FMC Technologies, Technip, TechnipFMC and their respective directors and executive officers may be deemed to be participants in the solicitation of proxies from the stockholders of FMC Technologies and Technip, respectively, in respect of the proposed transactions contemplated by the proxy statement/prospectus and the Report.

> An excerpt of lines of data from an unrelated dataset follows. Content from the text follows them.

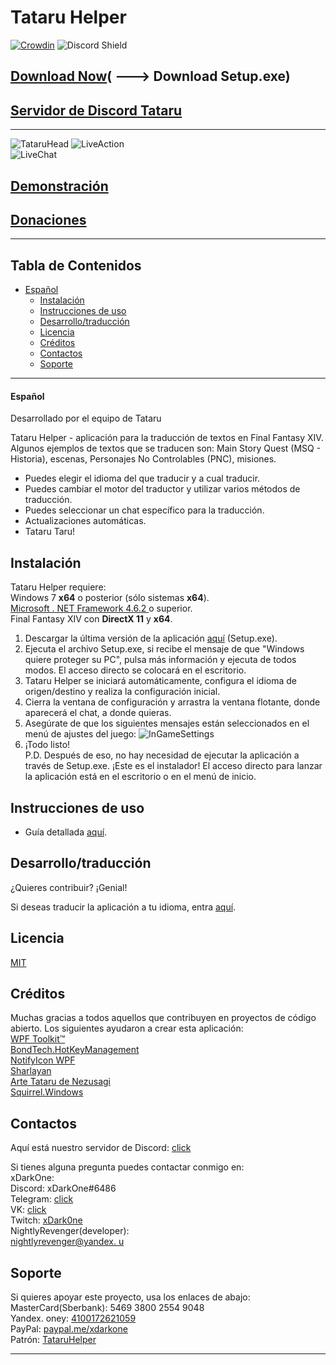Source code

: # Tataru Helper

[![Crowdin](https://badges.crowdin.net/tataru-helper/localized.svg)](https://crowdin.com/project/tataru-helper) ![Discord Shield](https://discordapp.com/api/guilds/592039000538349569/widget.png?style=shield)

## [Download Now](https://github.com/NightlyRevenger/TataruHelper/releases/latest)( \---> Download Setup.exe)

## [Servidor de Discord Tataru](https://discord.gg/bSrpbd9)

* * *

![TataruHead](./Tataru_img.png) ![LiveAction](./LiveAction.gif)  
![LiveChat](./2020-08-18_21-32-00.gif)

## [Demonstración](https://youtu.be/7HiQXzmkQuw)

## [Donaciones](https://github.com/NightlyRevenger/TataruHelper/blob/master/README.md#support)

* * *

## Tabla de Contenidos

* [Español](#Español) 
   * [Instalación](#Instalación)
   * [Instrucciones de uso](#Instrucciones-de-uso)
   * [Desarrollo/traducción](#Desarrollotraducción)
   * [Licencia](#Licencia)
   * [Créditos](#Créditos)
   * [Contactos](#Contactos)
   * [Soporte](#Soporte)

* * *

#### Español

Desarrollado por el equipo de Tataru

Tataru Helper - aplicación para la traducción de textos en Final Fantasy XIV. Algunos ejemplos de textos que se traducen son: Main Story Quest (MSQ - Historia), escenas, Personajes No Controlables (PNC), misiones.

- Puedes elegir el idioma del que traducir y a cual traducir.
- Puedes cambiar el motor del traductor y utilizar varios métodos de traducción. 
- Puedes seleccionar un chat específico para la traducción. 
- Actualizaciones automáticas.
- Tataru Taru!

## Instalación

Tataru Helper requiere:  
Windows 7 **x64** o posterior (sólo sistemas **x64**).  
[Microsoft . NET Framework 4.6.2 ](https://www.microsoft.com/net/download/dotnet-framework-runtime)o superior.  
Final Fantasy XIV con **DirectX 11** y **x64**.

1. Descargar la última versión de la aplicación [aquí](https://github.com/NightlyRevenger/TataruHelper/releases/latest) (Setup.exe).
2. Ejecuta el archivo Setup.exe, si recibe el mensaje de que "Windows quiere proteger su PC", pulsa más información y ejecuta de todos modos. El acceso directo se colocará en el escritorio.
3. Tataru Helper se iniciará automáticamente, configura el idioma de origen/destino y realiza la configuración inicial.
4. Cierra la ventana de configuración y arrastra la ventana flotante, donde aparecerá el chat, a donde quieras.
5. Asegúrate de que los siguientes mensajes están seleccionados en el menú de ajustes del juego: ![InGameSettings](./InGameSettings.png) 
6. ¡Todo listo!  
   P.D. Después de eso, no hay necesidad de ejecutar la aplicación a través de Setup.exe. ¡Este es el instalador! El acceso directo para lanzar la aplicación está en el escritorio o en el menú de inicio.

## Instrucciones de uso

- Guía detallada [aquí](./Guide.MD).

## Desarrollo/traducción

¿Quieres contribuir? ¡Genial!

Si deseas traducir la aplicación a tu idioma, entra [aquí](https://crowdin.com/project/tataru-helper).

## Licencia

[MIT](/LICENSE)

## Créditos

Muchas gracias a todos aquellos que contribuyen en proyectos de código abierto. Los siguientes ayudaron a crear esta aplicación:  
[WPF Toolkit™](https://github.com/xceedsoftware/wpftoolkit)  
[BondTech.HotKeyManagement](https://github.com/bondtech/HotKey-Manager-for-WinForm-and-WPF-Apps)  
[NotifyIcon WPF](https://bitbucket.org/hardcodet/notifyicon-wpf/)  
[Sharlayan](https://github.com/FFXIVAPP/sharlayan)  
[Arte Tataru de Nezusagi](https://www.deviantart.com/nezusagi)  
[Squirrel.Windows](https://github.com/Squirrel/Squirrel.Windows)

## Contactos

Aquí está nuestro servidor de Discord: [click ](https://discord.gg/bSrpbd9)

Si tienes alguna pregunta puedes contactar conmigo en:  
xDarkOne:  
Discord: xDarkOne#6486  
Telegram: [click](https://t.me/xDarkOne)  
VK: [click](https://vk.com/velikov_ra)  
Twitch: [xDark0ne](https://www.twitch.tv/xdark0ne)  
NightlyRevenger(developer):  
[nightlyrevenger@yandex. u](mailto:nightlyrevenger@yandex.ru)

## Soporte

Si quieres apoyar este proyecto, usa los enlaces de abajo:  
MasterCard(Sberbank): 5469 3800 2554 9048  
Yandex. oney: [4100172621059](https://money.yandex.ru/to/4100172621059)  
PayPal: [paypal.me/xdarkone](https://www.paypal.me/xdarkone)  
Patrón: [TataruHelper](https://www.patreon.com/TataruHelper)

* * *
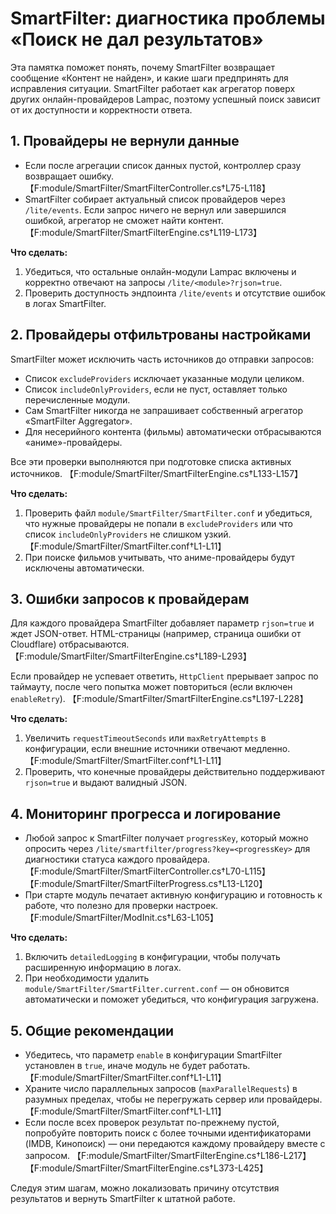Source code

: # SmartFilter: диагностика проблемы «Поиск не дал результатов»

Эта памятка поможет понять, почему SmartFilter возвращает сообщение «Контент не найден», и какие шаги предпринять для исправления ситуации. SmartFilter работает как агрегатор поверх других онлайн-провайдеров Lampac, поэтому успешный поиск зависит от их доступности и корректности ответа.

## 1. Провайдеры не вернули данные
* Если после агрегации список данных пустой, контроллер сразу возвращает ошибку. 【F:module/SmartFilter/SmartFilterController.cs†L75-L118】
* SmartFilter собирает актуальный список провайдеров через `/lite/events`. Если запрос ничего не вернул или завершился ошибкой, агрегатор не сможет найти контент. 【F:module/SmartFilter/SmartFilterEngine.cs†L119-L173】

**Что сделать:**
1. Убедиться, что остальные онлайн-модули Lampac включены и корректно отвечают на запросы `/lite/<module>?rjson=true`.
2. Проверить доступность эндпоинта `/lite/events` и отсутствие ошибок в логах SmartFilter.

## 2. Провайдеры отфильтрованы настройками
SmartFilter может исключить часть источников до отправки запросов:

* Список `excludeProviders` исключает указанные модули целиком.
* Список `includeOnlyProviders`, если не пуст, оставляет только перечисленные модули.
* Сам SmartFilter никогда не запрашивает собственный агрегатор «SmartFilter Aggregator».
* Для несерийного контента (фильмы) автоматически отбрасываются «аниме»-провайдеры.

Все эти проверки выполняются при подготовке списка активных источников. 【F:module/SmartFilter/SmartFilterEngine.cs†L133-L157】

**Что сделать:**
1. Проверить файл `module/SmartFilter/SmartFilter.conf` и убедиться, что нужные провайдеры не попали в `excludeProviders` или что список `includeOnlyProviders` не слишком узкий. 【F:module/SmartFilter/SmartFilter.conf†L1-L11】
2. При поиске фильмов учитывать, что аниме-провайдеры будут исключены автоматически.

## 3. Ошибки запросов к провайдерам
Для каждого провайдера SmartFilter добавляет параметр `rjson=true` и ждет JSON-ответ. HTML-страницы (например, страница ошибки от Cloudflare) отбрасываются. 【F:module/SmartFilter/SmartFilterEngine.cs†L189-L293】

Если провайдер не успевает ответить, `HttpClient` прерывает запрос по таймауту, после чего попытка может повториться (если включен `enableRetry`). 【F:module/SmartFilter/SmartFilterEngine.cs†L197-L228】

**Что сделать:**
1. Увеличить `requestTimeoutSeconds` или `maxRetryAttempts` в конфигурации, если внешние источники отвечают медленно. 【F:module/SmartFilter/SmartFilter.conf†L1-L11】
2. Проверить, что конечные провайдеры действительно поддерживают `rjson=true` и выдают валидный JSON.

## 4. Мониторинг прогресса и логирование
* Любой запрос к SmartFilter получает `progressKey`, который можно опросить через `/lite/smartfilter/progress?key=<progressKey>` для диагностики статуса каждого провайдера. 【F:module/SmartFilter/SmartFilterController.cs†L70-L115】【F:module/SmartFilter/SmartFilterProgress.cs†L13-L120】
* При старте модуль печатает активную конфигурацию и готовность к работе, что полезно для проверки настроек. 【F:module/SmartFilter/ModInit.cs†L63-L105】

**Что сделать:**
1. Включить `detailedLogging` в конфигурации, чтобы получать расширенную информацию в логах.
2. При необходимости удалить `module/SmartFilter/SmartFilter.current.conf` — он обновится автоматически и поможет убедиться, что конфигурация загружена.

## 5. Общие рекомендации
* Убедитесь, что параметр `enable` в конфигурации SmartFilter установлен в `true`, иначе модуль не будет работать. 【F:module/SmartFilter/SmartFilter.conf†L1-L11】
* Храните число параллельных запросов (`maxParallelRequests`) в разумных пределах, чтобы не перегружать сервер или провайдеры. 【F:module/SmartFilter/SmartFilter.conf†L1-L11】
* Если после всех проверок результат по-прежнему пустой, попробуйте повторить поиск с более точными идентификаторами (IMDB, Кинопоиск) — они передаются каждому провайдеру вместе с запросом. 【F:module/SmartFilter/SmartFilterEngine.cs†L186-L217】【F:module/SmartFilter/SmartFilterEngine.cs†L373-L425】

Следуя этим шагам, можно локализовать причину отсутствия результатов и вернуть SmartFilter к штатной работе.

Information regarding the persons who are, under the rules of the SEC, participants in the solicitation of the stockholders of FMC Technologies and Technip, respectively, in connection with the proposed transactions, including a description of their direct or indirect interests, by security holdings or otherwise, will be set forth in the proxy statement/prospectus when it is filed with the SEC. Information regarding FMC Technologies’ directors and executive officers is contained in FMC Technologies’ Annual Report on Form 10-K for the year ended December 31, 2015 and its Proxy Statement on Schedule 14A, dated March 25, 2016, which are filed with the SEC and can be obtained free of charge from the sources indicated above. Information regarding Technip’s directors and executive officers is contained in Technip’s annual report for the year ended December 31, 2015 filed with the AMF and can be obtained free of charge from the sources indicated above.